Nora regarda les alentours et vit une voiture rouge cachée dans des buissons. L’emplacement était étrange, il donnait réellement l’impression que ceux qui l’avaient placée là voulaient que personne ne trouve l’auto.
- C’est sûrement des gens qui sont venus visiter l’école, comme nous. Depuis que la légende circule sur internet, énormément de gens se rendent ici, expliqua Elias d’un ton assuré.
- C’est peut-être cet Adrian…, murmura Aurora.
Nora écarquilla les yeux. C’est donc vrai, alors ?, se demanda-t-elle.

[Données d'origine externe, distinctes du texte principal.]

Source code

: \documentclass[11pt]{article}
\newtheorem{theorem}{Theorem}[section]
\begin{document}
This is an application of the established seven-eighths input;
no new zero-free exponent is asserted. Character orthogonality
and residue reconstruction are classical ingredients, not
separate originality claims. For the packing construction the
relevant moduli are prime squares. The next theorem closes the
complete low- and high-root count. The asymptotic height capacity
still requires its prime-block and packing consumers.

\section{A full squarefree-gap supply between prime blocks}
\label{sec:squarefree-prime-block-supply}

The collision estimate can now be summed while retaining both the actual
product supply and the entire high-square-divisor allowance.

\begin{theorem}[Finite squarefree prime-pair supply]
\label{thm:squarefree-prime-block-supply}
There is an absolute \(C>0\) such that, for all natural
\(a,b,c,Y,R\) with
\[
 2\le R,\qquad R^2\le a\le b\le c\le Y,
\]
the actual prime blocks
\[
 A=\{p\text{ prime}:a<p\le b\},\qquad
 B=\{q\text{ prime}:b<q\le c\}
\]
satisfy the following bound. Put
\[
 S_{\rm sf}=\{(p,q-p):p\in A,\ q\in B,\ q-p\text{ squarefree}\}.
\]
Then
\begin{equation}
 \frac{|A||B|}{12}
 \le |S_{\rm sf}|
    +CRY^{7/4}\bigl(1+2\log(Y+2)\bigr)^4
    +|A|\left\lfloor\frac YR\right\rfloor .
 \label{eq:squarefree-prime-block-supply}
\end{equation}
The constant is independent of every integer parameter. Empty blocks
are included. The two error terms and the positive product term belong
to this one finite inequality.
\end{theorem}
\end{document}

- Ça peut-être n’importe qui. À mon avis, ce sont de simples urbexeurs. Bougez-vous maintenant, je n’ai pas toute la nuit. » Elias avait une voix autoritaire, ce qui déplut fortement à Nora. Celle-ci voulut le remettre à sa place, lui dire qu’il n’était pas obligé de leur parler comme ça, mais elle se retint de le faire. Ce n’était ni le moment ni l’endroit. Il valait mieux rester soudés.
La fin est proche
Elias prit Aurora par la main, la forçant à se mettre en route. Ils avancèrent de quelques pas. Nora, elle, resta sur place. Elle regarda derrière elle. La route était déserte. Elle ressentit l’envie d’y courir, de faire du stop, et de partir le plus loin possible. Loin de ce cauchemar. Elle secoua la tête, en se moquant légèrement d’elle-même. Mais de quel cauchemar tu parles ? Tout va bien, tentait-elle de se convaincre. Au fond d’elle, elle savait pourtant pertinemment que ce n’était pas le cas.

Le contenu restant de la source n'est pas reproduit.